Alguns treinadores de futebol costumam dizer que é mais fácil assumir uma equipe em má fase do que chegar para trabalhar num time já campeão. A pressão, julgam esses profissionais, é menor. E os resultados dificilmente serão piores do que os obtidos pelo técnico anterior. O exemplo também vale no mundo corporativo e constantemente é citado por grandes executivos em palestras e convenções.
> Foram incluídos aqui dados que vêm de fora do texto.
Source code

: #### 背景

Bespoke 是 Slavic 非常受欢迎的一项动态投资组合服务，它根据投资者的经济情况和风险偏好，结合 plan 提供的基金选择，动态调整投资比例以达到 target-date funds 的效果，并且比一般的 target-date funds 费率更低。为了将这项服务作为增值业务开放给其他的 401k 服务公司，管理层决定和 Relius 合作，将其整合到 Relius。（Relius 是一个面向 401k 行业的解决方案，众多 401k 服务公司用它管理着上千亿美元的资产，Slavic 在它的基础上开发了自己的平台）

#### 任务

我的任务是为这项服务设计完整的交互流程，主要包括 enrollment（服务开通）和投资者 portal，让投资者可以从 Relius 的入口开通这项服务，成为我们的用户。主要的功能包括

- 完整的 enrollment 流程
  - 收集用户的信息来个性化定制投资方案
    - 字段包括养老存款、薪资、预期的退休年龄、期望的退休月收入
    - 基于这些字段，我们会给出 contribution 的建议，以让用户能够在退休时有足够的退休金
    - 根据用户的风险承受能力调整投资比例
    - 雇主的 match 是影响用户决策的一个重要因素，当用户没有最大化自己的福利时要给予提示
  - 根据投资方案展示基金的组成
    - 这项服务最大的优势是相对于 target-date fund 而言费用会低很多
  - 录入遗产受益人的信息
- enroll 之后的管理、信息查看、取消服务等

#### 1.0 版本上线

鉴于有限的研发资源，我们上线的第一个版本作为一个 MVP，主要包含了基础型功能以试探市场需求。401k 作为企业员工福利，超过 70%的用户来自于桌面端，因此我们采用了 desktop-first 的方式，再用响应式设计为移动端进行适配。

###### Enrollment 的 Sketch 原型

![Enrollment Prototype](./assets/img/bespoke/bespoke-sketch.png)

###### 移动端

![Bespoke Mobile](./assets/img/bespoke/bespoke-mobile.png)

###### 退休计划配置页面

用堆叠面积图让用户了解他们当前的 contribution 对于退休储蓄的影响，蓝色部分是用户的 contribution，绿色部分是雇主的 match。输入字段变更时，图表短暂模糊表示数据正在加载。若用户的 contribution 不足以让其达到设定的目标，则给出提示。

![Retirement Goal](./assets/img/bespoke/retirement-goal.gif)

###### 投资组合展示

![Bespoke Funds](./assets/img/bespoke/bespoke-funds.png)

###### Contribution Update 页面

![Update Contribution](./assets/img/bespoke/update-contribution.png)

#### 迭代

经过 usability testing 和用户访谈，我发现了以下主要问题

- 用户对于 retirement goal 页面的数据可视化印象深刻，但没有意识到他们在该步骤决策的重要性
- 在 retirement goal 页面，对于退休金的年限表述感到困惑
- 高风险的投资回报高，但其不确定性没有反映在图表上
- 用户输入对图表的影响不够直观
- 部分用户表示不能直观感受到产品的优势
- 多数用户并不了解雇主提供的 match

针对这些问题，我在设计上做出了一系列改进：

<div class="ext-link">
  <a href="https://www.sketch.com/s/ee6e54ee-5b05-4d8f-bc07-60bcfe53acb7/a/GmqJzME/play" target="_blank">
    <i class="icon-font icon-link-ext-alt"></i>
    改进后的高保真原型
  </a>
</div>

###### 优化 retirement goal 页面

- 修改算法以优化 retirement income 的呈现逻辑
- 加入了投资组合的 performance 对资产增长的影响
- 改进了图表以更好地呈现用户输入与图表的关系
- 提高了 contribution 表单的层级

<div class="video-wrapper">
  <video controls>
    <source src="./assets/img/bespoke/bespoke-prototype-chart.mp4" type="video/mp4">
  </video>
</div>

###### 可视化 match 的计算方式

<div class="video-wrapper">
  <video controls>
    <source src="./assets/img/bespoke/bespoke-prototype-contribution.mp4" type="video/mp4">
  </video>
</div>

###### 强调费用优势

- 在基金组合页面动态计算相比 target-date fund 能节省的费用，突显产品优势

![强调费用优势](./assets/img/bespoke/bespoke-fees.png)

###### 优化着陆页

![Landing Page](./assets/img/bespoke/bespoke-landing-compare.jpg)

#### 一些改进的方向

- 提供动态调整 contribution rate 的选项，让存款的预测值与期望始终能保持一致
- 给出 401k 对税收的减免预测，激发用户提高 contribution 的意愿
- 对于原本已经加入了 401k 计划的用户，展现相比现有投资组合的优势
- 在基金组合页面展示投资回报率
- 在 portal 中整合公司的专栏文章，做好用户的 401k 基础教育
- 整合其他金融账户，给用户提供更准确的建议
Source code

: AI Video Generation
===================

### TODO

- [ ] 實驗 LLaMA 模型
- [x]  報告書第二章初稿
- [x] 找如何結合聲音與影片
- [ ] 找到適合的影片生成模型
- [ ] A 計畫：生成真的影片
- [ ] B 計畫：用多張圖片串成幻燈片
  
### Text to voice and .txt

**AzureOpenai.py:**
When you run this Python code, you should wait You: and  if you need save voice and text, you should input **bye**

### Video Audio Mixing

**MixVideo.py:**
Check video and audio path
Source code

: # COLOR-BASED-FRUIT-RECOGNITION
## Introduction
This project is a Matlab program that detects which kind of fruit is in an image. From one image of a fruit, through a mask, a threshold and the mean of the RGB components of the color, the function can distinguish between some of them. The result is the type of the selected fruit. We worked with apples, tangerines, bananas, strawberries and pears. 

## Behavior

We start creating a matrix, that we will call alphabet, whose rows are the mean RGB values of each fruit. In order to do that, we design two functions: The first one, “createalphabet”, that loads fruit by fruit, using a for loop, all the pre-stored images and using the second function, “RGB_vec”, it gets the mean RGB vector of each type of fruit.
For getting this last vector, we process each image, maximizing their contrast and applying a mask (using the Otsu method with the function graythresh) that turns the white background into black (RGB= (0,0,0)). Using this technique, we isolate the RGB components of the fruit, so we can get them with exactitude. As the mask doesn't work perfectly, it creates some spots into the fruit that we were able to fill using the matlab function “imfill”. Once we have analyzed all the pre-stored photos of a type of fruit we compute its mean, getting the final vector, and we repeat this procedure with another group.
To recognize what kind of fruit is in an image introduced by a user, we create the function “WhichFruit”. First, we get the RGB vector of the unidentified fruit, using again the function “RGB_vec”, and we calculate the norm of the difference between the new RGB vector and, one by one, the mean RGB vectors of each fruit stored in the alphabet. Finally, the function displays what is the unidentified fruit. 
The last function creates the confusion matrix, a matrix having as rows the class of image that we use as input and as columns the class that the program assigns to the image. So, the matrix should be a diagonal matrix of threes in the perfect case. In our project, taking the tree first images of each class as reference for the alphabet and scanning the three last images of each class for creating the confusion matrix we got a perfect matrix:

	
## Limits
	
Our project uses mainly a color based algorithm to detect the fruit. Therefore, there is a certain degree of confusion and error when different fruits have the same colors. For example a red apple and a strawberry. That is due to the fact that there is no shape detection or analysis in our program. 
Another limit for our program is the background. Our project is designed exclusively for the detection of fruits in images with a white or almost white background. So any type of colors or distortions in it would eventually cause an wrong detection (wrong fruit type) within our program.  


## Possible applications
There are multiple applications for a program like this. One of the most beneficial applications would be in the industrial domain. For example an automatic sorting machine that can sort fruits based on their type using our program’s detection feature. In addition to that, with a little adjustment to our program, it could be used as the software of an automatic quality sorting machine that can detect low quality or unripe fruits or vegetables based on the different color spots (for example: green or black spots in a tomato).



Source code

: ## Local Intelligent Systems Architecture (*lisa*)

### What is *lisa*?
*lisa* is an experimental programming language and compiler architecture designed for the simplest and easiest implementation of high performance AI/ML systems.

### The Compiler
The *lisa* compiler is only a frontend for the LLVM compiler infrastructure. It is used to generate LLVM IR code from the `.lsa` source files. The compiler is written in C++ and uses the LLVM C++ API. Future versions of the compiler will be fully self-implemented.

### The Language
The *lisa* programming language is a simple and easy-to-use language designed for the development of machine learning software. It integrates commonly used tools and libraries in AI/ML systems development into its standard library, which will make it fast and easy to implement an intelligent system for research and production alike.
Nem todos, porém, pensam desta maneira. Um dia depois de assumir a direção artística da Alpha FM (101,7 MHz), uma das emissoras mais ouvidas e conceituadas de São Paulo, o carioca Eduardo Leite foi surpreendido com uma pesquisa do Ibope, que apontava a Alpha como nova líder de audiência entre as rádios do segmento adulto. O que para muitos seria uma dose extra de pressão, acabou servindo como incentivo ao profissional. “Encarei aquela notícia como um presente. Fui contratado com a missão de ‘rejuvenescer’ a programação, sem perder o foco ou mudar de público. Começar esse trabalho já na liderança me deu tranquilidade para fazer as mudanças necessárias”, lembra o radialista.
Eduardo iniciou a carreira há 31 anos, trabalhando na Rádio MEC, do Rio. A trajetória no rádio paulista começou na Nativa FM, em 1998. Ficou por lá durante cinco anos, até ser transferido para a Alpha (as duas emissoras faziam parte do mesmo grupo à época), onde já está há mais de 12 anos. A propósito, sem nunca ter deixado escapar o primeiro lugar no Ibope. O diretor explica na entrevista a seguir como aproveitou o “presente” recebido logo em sua chegada e conta algumas peculiaridades da Alpha.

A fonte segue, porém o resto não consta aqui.